## Records

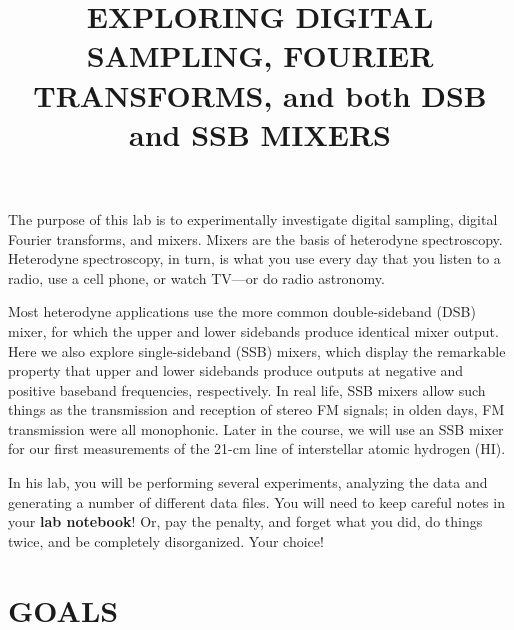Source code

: \documentclass[11pt,preprint]{aastex}
\begin{document}
\def\simlt{\lower.5ex\hbox{$\; \buildrel < \over \sim \;$}}
\def\simgt{\lower.5ex\hbox{$\; \buildrel > \over \sim \;$}}

\title {EXPLORING DIGITAL SAMPLING, FOURIER TRANSFORMS, and both DSB and
  SSB MIXERS}

\tableofcontents

	The purpose of this lab is to experimentally investigate digital
sampling, digital Fourier transforms, and mixers. Mixers are the basis
of heterodyne spectroscopy. Heterodyne spectroscopy, in turn, is what
you use every day that you listen to a radio, use a cell phone, or watch
TV---or do radio astronomy.  

Most heterodyne applications use the more common double-sideband (DSB)
mixer, for which the upper and lower sidebands produce identical mixer
output. Here we also explore single-sideband (SSB) mixers, which display
the remarkable property that upper and lower sidebands produce outputs
at negative and positive baseband frequencies, respectively. In real
life, SSB mixers allow such things as the transmission and reception of
stereo FM signals; in olden days, FM transmission were all monophonic.
Later in the course, we will use an SSB mixer for our first measurements
of the 21-cm line of interstellar atomic hydrogen (HI). 

In his lab, you will be performing several experiments, analyzing the
data and generating a number of different data files. You will need to
keep careful notes in your {\bf lab notebook}! Or, pay the penalty, and
forget what you did, do things twice, and be completely
disorganized. Your choice!

\section{GOALS}
\end{document}
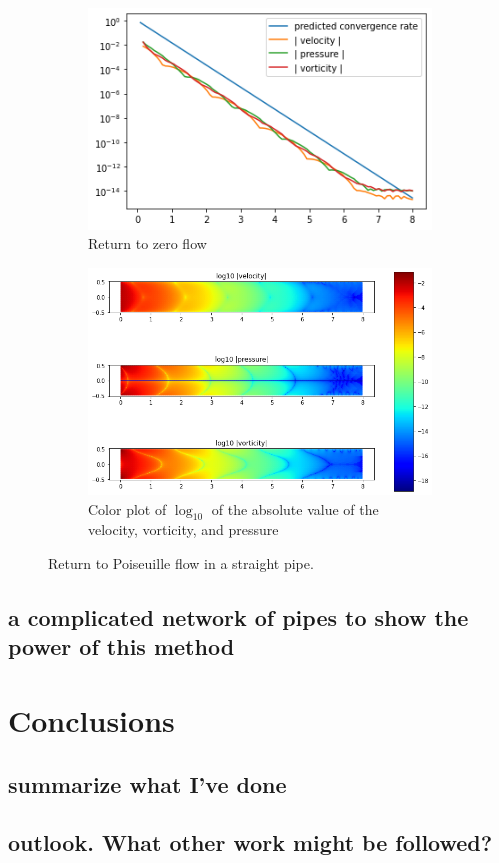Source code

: \documentclass[10pt,twocolumn]{article}
\begin{document}
\begin{figure}[h!] 
  \centering
  \begin{subfigure}[b]{0.4\textwidth}
    \centering
    \includegraphics[width=\textwidth]{pic/rtp_cv.png}
    \caption{Return to zero flow}
    \label{fig:rtp_cv}
  \end{subfigure}
  \begin{subfigure}[b]{0.4\textwidth}
    \centering
    \includegraphics[width=\textwidth]{pic/rtppipe.png}
    \caption{Color plot of $\log_{10}$ of the absolute value of the velocity, vorticity, and pressure}
    \label{fig:rtppipe}
  \end{subfigure}
  \caption{Return to Poiseuille flow in a straight pipe. }
  \label{fig:r2pnumerical}
\end{figure}


\subsection{a complicated network of pipes to show the power of this method}



\section{Conclusions\label{sec:conclusions}}

\subsection{summarize what I've done}
\subsection{outlook. What other work might be followed?}


\end{document}
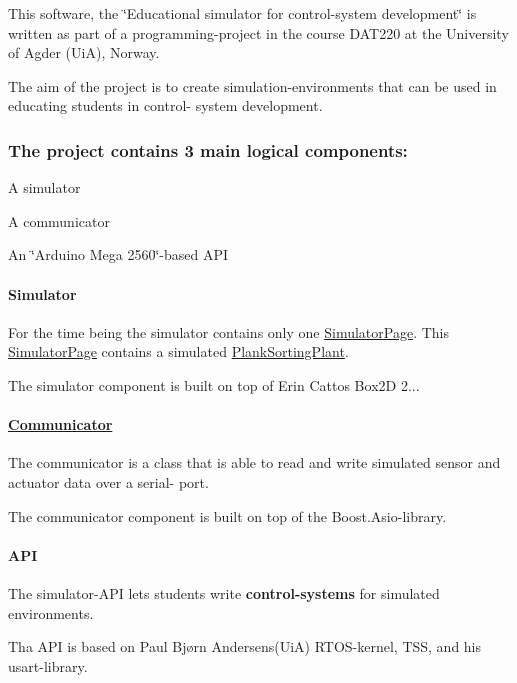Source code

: This software, the \char`\"{}\-Educational simulator for control-\/system development\char`\"{} is written as part of a programming-\/project in the course D\-A\-T220 at the University of Agder (Ui\-A), Norway.

The aim of the project is to create simulation-\/environments that can be used in educating students in control-\/ system development.

\subsubsection*{The project contains 3 main logical components\-:}


\begin{DoxyItemize}
\item A simulator
\item A communicator
\item An \char`\"{}\-Arduino Mega 2560\char`\"{}-\/based A\-P\-I
\end{DoxyItemize}

\paragraph*{Simulator}

For the time being the simulator contains only one \hyperlink{classSimulatorPage}{Simulator\-Page}. This \hyperlink{classSimulatorPage}{Simulator\-Page} contains a simulated \hyperlink{classPlankSortingPlant}{Plank\-Sorting\-Plant}.

The simulator component is built on top of Erin Cattos Box2\-D 2...

\paragraph*{\hyperlink{classCommunicator}{Communicator}}

The communicator is a class that is able to read and write simulated sensor and actuator data over a serial-\/ port.

The communicator component is built on top of the Boost.\-Asio-\/library.

\paragraph*{A\-P\-I}

The simulator-\/\-A\-P\-I lets students write {\bfseries control-\/systems} for simulated environments.

Tha A\-P\-I is based on Paul Bjørn Andersens(\-Ui\-A) R\-T\-O\-S-\/kernel, T\-S\-S, and his usart-\/library.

## What needs to be done
Write out the records in full and exactly, omitting the pictures they hold.

## Your response
Source code

: \documentclass[11pt,preprint]{aastex}
\begin{document}
\def\simlt{\lower.5ex\hbox{$\; \buildrel < \over \sim \;$}}
\def\simgt{\lower.5ex\hbox{$\; \buildrel > \over \sim \;$}}

\title {EXPLORING DIGITAL SAMPLING, FOURIER TRANSFORMS, and both DSB and
  SSB MIXERS}

\tableofcontents

	The purpose of this lab is to experimentally investigate digital
sampling, digital Fourier transforms, and mixers. Mixers are the basis
of heterodyne spectroscopy. Heterodyne spectroscopy, in turn, is what
you use every day that you listen to a radio, use a cell phone, or watch
TV---or do radio astronomy.  

Most heterodyne applications use the more common double-sideband (DSB)
mixer, for which the upper and lower sidebands produce identical mixer
output. Here we also explore single-sideband (SSB) mixers, which display
the remarkable property that upper and lower sidebands produce outputs
at negative and positive baseband frequencies, respectively. In real
life, SSB mixers allow such things as the transmission and reception of
stereo FM signals; in olden days, FM transmission were all monophonic.
Later in the course, we will use an SSB mixer for our first measurements
of the 21-cm line of interstellar atomic hydrogen (HI). 

In his lab, you will be performing several experiments, analyzing the
data and generating a number of different data files. You will need to
keep careful notes in your {\bf lab notebook}! Or, pay the penalty, and
forget what you did, do things twice, and be completely
disorganized. Your choice!

\section{GOALS}
\end{document}
Source code

: \documentclass[10pt,twocolumn]{article}
\begin{document}
\begin{figure}[h!] 
  \centering
  \begin{subfigure}[b]{0.4\textwidth}
    \centering
    \includegraphics[width=\textwidth]{pic/rtp_cv.png}
    \caption{Return to zero flow}
    \label{fig:rtp_cv}
  \end{subfigure}
  \begin{subfigure}[b]{0.4\textwidth}
    \centering
    \includegraphics[width=\textwidth]{pic/rtppipe.png}
    \caption{Color plot of $\log_{10}$ of the absolute value of the velocity, vorticity, and pressure}
    \label{fig:rtppipe}
  \end{subfigure}
  \caption{Return to Poiseuille flow in a straight pipe. }
  \label{fig:r2pnumerical}
\end{figure}


\subsection{a complicated network of pipes to show the power of this method}



\section{Conclusions\label{sec:conclusions}}

\subsection{summarize what I've done}
\subsection{outlook. What other work might be followed?}


\end{document}
Source code

: This software, the \char`\"{}\-Educational simulator for control-\/system development\char`\"{} is written as part of a programming-\/project in the course D\-A\-T220 at the University of Agder (Ui\-A), Norway.

The aim of the project is to create simulation-\/environments that can be used in educating students in control-\/ system development.

\subsubsection*{The project contains 3 main logical components\-:}


\begin{DoxyItemize}
\item A simulator
\item A communicator
\item An \char`\"{}\-Arduino Mega 2560\char`\"{}-\/based A\-P\-I
\end{DoxyItemize}

\paragraph*{Simulator}

For the time being the simulator contains only one \hyperlink{classSimulatorPage}{Simulator\-Page}. This \hyperlink{classSimulatorPage}{Simulator\-Page} contains a simulated \hyperlink{classPlankSortingPlant}{Plank\-Sorting\-Plant}.

The simulator component is built on top of Erin Cattos Box2\-D 2...

\paragraph*{\hyperlink{classCommunicator}{Communicator}}

The communicator is a class that is able to read and write simulated sensor and actuator data over a serial-\/ port.

The communicator component is built on top of the Boost.\-Asio-\/library.

\paragraph*{A\-P\-I}

The simulator-\/\-A\-P\-I lets students write {\bfseries control-\/systems} for simulated environments.

Tha A\-P\-I is based on Paul Bjørn Andersens(\-Ui\-A) R\-T\-O\-S-\/kernel, T\-S\-S, and his usart-\/library.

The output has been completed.